In our above example you may notice the error encountered is a missing
stages
parameter.
Completed - Hello Environment
stages:
- examine
p9-partition:
stage: examine
tags: [slurm, ecp-ci]
variables:
SCHEDULER_PARAMETERS: "--nodes=1 --partition=ecp-p9-4v100 --time=00:05:00"
script:
- echo "Script"
- bash ./environment.bash
x86_64-partition:
stage: examine
tags: [slurm, ecp-ci]
variables:
SCHEDULER_PARAMETERS: "--nodes=1 --partition=ecp-x86_64 --time=00:05:00"
script:
- echo "Script"
- bash ./environment.bash
before_script:
- echo "Before Script"
- pwd
- ls -la
after_script:
- echo "After Script"
- id
- hostname
Heat Equation
Before we begin the this next tutorial, I would like to highlight that for the upcoming sections will be using the Package for Extreme-Scale Science - Hand Coded Heat Application. I highly recommend that if you are interested you can explore the full lesson at the link provided. We will only be looking at this from the standpoint of the using the code as part of a CI pipeline.
Similar to the Hello Environment exercise we will begin by editing the
empty .gitlab-ci.yml
file to declare our planned
stages:
stages:
- build
- test
In this tutorial we will again target both available partitions; however, it will be across two stages. First we will build our software followed by a very simple test. Also, if we look back at our earlier tutorial you might have noticed there is a fair amount of duplicate code. GitLab offers a feature extends that we can use to help with this.
Let’s define a hidden key .tutorial-runner
that we will be able to
reference subsequently in the our yaml and inherit from it:
.tutorial-runner:
tags: [nmc-fe1-batch-01]
Previously we defined several tags that will be used to specify the runner we wish to target. The difference now, from our previous example, is that we are targeting a “unique” runner tag (ECP CI runner swill aim to have a unique tag available).
Now let’s define two additional hidden keys, one for each of the partitions we will want to utilize:
.x86_64-platform:
extends: .tutorial-runner
variables:
SCHEDULER_PARAMETERS: "-n 8 -p ecp-x86_64 -t 00:05:00"
.ppc64le-platform:
extends: .tutorial-runner
variables:
SCHEDULER_PARAMETERS: "-n 20 -p ecp-p9-4v100 -t 00:05:00"

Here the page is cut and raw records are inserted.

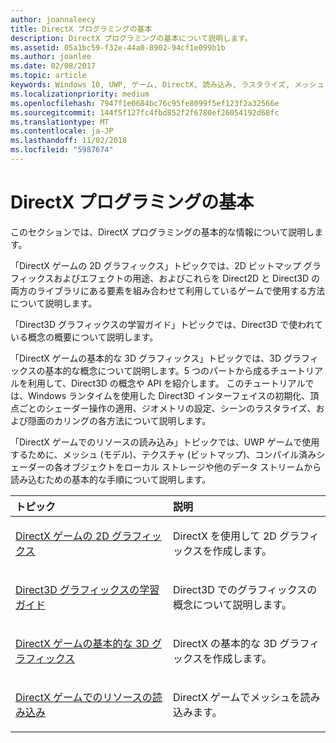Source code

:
 ```yaml
---
author: joannaleecy
title: DirectX プログラミングの基本
description: DirectX プログラミングの基本について説明します。
ms.assetid: 05a1bc59-f32e-44a0-8902-94cf1e099b1b
ms.author: joanlee
ms.date: 02/08/2017
ms.topic: article
keywords: Windows 10, UWP, ゲーム, DirectX, 読み込み, ラスタライズ, メッシュ, ビットマップ, 2D, 3D
ms.localizationpriority: medium
ms.openlocfilehash: 7947f1e0684bc76c95fe8099f5ef123f2a32566e
ms.sourcegitcommit: 144f5f127fc4fbd852f2f6780ef26054192d68fc
ms.translationtype: MT
ms.contentlocale: ja-JP
ms.lasthandoff: 11/02/2018
ms.locfileid: "5987674"
---
```

# <a name="fundamentals-of-directx-programming"></a>DirectX プログラミングの基本

このセクションでは、DirectX プログラミングの基本的な情報について説明します。

「DirectX ゲームの 2D グラフィックス」トピックでは、2D ビットマップ グラフィックスおよびエフェクトの用途、およびこれらを Direct2D と Direct3D の両方のライブラリにある要素を組み合わせて利用しているゲームで使用する方法について説明します。

「Direct3D グラフィックスの学習ガイド」トピックでは、Direct3D で使われている概念の概要について説明します。

「DirectX ゲームの基本的な 3D グラフィックス」トピックでは、3D グラフィックスの基本的な概念について説明します。5 つのパートから成るチュートリアルを利用して、Direct3D の概念や API を紹介します。 このチュートリアルでは、Windows ランタイムを使用した Direct3D インターフェイスの初期化、頂点ごとのシェーダー操作の適用、ジオメトリの設定、シーンのラスタライズ、および隠面のカリングの各方法について説明します。

「DirectX ゲームでのリソースの読み込み」トピックでは、UWP ゲームで使用するために、メッシュ (モデル)、テクスチャ (ビットマップ)、コンパイル済みシェーダーの各オブジェクトをローカル ストレージや他のデータ ストリームから読み込むための基本的な手順について説明します。

<table>
<colgroup>
<col width="50%" />
<col width="50%" />
</colgroup>
<thead>
<tr class="header">
<th align="left">トピック</th>
<th align="left">説明</th>
</tr>
</thead>
<tbody>
<tr class="odd">
<td align="left"><p><a href="working-with-2d-graphics-in-your-directx-game.md">DirectX ゲームの 2D グラフィックス</a></p></td>
<td align="left"><p>DirectX を使用して 2D グラフィックスを作成します。</p></td>
</tr>
<tr class="even">
<td align="left"><p><a href="https://msdn.microsoft.com/windows/uwp/graphics-concepts/index">Direct3D グラフィックスの学習ガイド</a></p></td>
<td align="left"><p>Direct3D でのグラフィックスの概念について説明します。</p></td>
</tr>
<tr class="odd">
<td align="left"><p><a href="an-introduction-to-3d-graphics-with-directx.md">DirectX ゲームの基本的な 3D グラフィックス</a></p></td>
<td align="left"><p>DirectX の基本的な 3D グラフィックスを作成します。</p></td>
</tr>
<tr class="even">
<td align="left"><p><a href="load-a-game-asset.md">DirectX ゲームでのリソースの読み込み</a></p></td>
<td align="left"><p>DirectX ゲームでメッシュを読み込みます。</p></td>
</tr>
</tbody>
</table>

Please note, that is you are a Slurm user you may question why we’ve chosen to request an allocation in this manner. It is simply to work with the number of potential tutorial users and the Slurm configuration of shared compute resources. Your jobs will not be running across all requested ranks.
You can see that for each, we’ve chosen to extend the previously defined
.tutorial-runners
. GitLab has documented support for multi-level
inheritance; however, they recommend no more than three levels.
With this the tags
we defined earlier
are inherited by our two new hidden keys. Now for our build stage we are going
to define one more hidden key, .build-script
:
.build-script:
stage: build
script:
- module load gcc
- make
- ./heat --help
artifacts:
name: "$CI_JOB_NAME-$CI_COMMIT_REF_NAME"
paths:
- heat
Our usage of stage
and script
have been covered previously; however,
artifacts
may be new. The artifacts
keyword is used to specify a list of files
and/or directories that should be captured after a job has been completed.
These are then uploaded to the GitLab server, where they can be downloaded
manually and will be made available to jobs in subsequent stages of the
pipeline. In this example we are capturing a binary (heat
) that we have
just compiled.
For our build stage let’s create two jobs, one for each partition. Each of which will inherit from our previously defined keys as a reverse deep merge based on the keys will be performed. Although in our example we focus on a very limited number of jobs, properly using GitLab’s provided functionally can be a major boon to your development efforts when working with larger more complicated pipelines.
build:x86_64:
extends:
- .x86_64-platform
- .build-script
build:ppc64le:
extends:
- .ppc64le-platform
- .build-script
Now to create a .test-script
that we will use for defining the jobs
we want to run in the test
stage. This will look very similar to our efforts
with the .build-script
. The test for our binary are very simple and involve
a quick sanity check and using cat(1)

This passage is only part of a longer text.